The move is a belated concession that KV Pharmaceutical hopes will jumpstart needed revenue to salvage its tattered Makena franchise. In recent weeks, the drugmaker also filed lawsuits against South Carolina and Georgia (see here) to force state Medicaid programs to cover Makena instead of much cheaper compounded versions. Earlier this month, a federal judge ruled that the Georgia Medicaid program must cover the cost of the treatment (back story).
That amounted to a rare victory for KV. As we have reported previously, Makena was projected to become a big moneymaker after the FDA approved the treatment early last year under the Orphan Drug Act. Shortly afterwards, though, both the drugmaker and the agency came under fire because the price was set at $1,500, compared with $10 to $20 a week for compounded versions of a medication that has been used for decades.

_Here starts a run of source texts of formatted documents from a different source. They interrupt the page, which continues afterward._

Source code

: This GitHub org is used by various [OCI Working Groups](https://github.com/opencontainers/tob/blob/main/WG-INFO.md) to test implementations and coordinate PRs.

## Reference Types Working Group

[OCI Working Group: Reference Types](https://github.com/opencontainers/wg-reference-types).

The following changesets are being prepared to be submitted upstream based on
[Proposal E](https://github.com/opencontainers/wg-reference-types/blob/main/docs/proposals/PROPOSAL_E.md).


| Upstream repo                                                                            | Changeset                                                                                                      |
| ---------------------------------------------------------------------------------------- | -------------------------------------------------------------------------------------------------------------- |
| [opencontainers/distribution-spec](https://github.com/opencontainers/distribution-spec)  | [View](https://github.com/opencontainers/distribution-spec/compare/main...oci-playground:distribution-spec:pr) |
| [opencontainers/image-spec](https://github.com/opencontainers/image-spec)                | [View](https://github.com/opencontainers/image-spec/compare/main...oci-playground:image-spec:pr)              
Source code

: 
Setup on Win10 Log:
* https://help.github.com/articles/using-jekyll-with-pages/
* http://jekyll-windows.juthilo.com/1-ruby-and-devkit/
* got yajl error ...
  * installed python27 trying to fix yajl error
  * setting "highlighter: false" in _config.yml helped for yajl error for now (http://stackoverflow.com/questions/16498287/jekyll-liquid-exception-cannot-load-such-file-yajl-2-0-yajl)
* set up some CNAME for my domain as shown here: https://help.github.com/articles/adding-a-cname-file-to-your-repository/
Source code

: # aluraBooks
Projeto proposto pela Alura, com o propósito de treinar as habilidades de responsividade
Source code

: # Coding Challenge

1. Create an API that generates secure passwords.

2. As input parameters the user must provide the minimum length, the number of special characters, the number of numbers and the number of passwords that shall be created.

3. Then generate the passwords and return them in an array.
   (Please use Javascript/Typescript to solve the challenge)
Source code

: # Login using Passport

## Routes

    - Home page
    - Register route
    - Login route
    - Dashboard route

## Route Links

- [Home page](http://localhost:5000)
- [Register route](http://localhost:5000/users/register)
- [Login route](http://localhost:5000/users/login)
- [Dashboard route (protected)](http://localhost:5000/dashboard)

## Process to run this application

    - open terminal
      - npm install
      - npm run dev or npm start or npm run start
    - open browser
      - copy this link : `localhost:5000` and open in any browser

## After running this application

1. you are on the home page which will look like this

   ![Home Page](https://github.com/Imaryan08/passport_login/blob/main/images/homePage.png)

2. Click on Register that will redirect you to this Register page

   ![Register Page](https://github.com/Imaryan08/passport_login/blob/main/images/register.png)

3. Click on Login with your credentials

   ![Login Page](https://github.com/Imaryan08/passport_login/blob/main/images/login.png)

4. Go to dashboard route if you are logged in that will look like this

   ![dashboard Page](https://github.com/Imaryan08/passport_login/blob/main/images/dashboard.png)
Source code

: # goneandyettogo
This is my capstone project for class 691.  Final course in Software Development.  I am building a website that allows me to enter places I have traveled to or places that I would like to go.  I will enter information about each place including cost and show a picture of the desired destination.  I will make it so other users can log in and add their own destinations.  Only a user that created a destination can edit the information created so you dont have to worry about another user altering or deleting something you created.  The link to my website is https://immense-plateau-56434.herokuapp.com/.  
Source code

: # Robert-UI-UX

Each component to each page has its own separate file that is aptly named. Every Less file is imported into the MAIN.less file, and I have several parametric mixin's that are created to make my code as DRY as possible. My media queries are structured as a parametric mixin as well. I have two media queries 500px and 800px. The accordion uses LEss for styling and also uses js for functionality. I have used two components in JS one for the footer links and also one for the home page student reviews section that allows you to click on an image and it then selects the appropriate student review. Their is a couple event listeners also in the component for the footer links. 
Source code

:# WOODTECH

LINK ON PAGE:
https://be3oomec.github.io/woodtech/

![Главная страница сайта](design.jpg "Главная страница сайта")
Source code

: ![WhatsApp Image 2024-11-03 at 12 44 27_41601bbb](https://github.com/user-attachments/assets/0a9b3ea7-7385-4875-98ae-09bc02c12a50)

In response, the FDA took the unusual step of deciding not to prevent compounders from compounding. Normally, the FDA would have banned the sale of older, unapproved drugs. The agency decision not to pursue enforcement actions against compounders, unless there was a safety issue, signaled White House concern about publicity over cost since a federal agency had allowed a monopoly to develop.
Since then, KV Pharma attempted to convince the FDA that some compounded versions contained unsafe ingredients, but the agency rejected its contentions (look here). The drugmaker, meanwhile, began signaling that its financial situation was deteriorating (see this) and, in fact, recently filed for bankruptcy protection. At the same time, KV Pharma filed a lawsuit against the FDA for failing to take action against compounders (read it here).
In Illinois, the Department of Healthcare and Family Services, which runs the state Medicaid program, approves reimbursement for the compounded version, but requires prior authorization before paying for Makena, according to the lawsuit filed by KV (read it here). KV and state officials had a tense exchange over the policy.
In July 2011, Scott Goedeke, senior vp of marketing, met with Illinois Medicaid officials, including Lisa Arndt, who heads of the bureau of pharmacy services, according to the suit. Goedeke offered to lower the Makena price, but also questioned the state reimbursement policy. As Crain's noted, Arndt offered a blunt response: “You don't like our policy, we don't like your price,” according to the complaint.
Meanwhile, KV is apparently willing to bargain elsewhere. Goedeke tells Crain's that, "although we have not disclosed specifics of negotiations with any individual state system, over the past six months KV has reached agreement on rebates with three states that bring Makena's price well below $300 per injection." A spokesman for the Healthcare and Family Service Department declined to comment about the lower price, Crain's writes.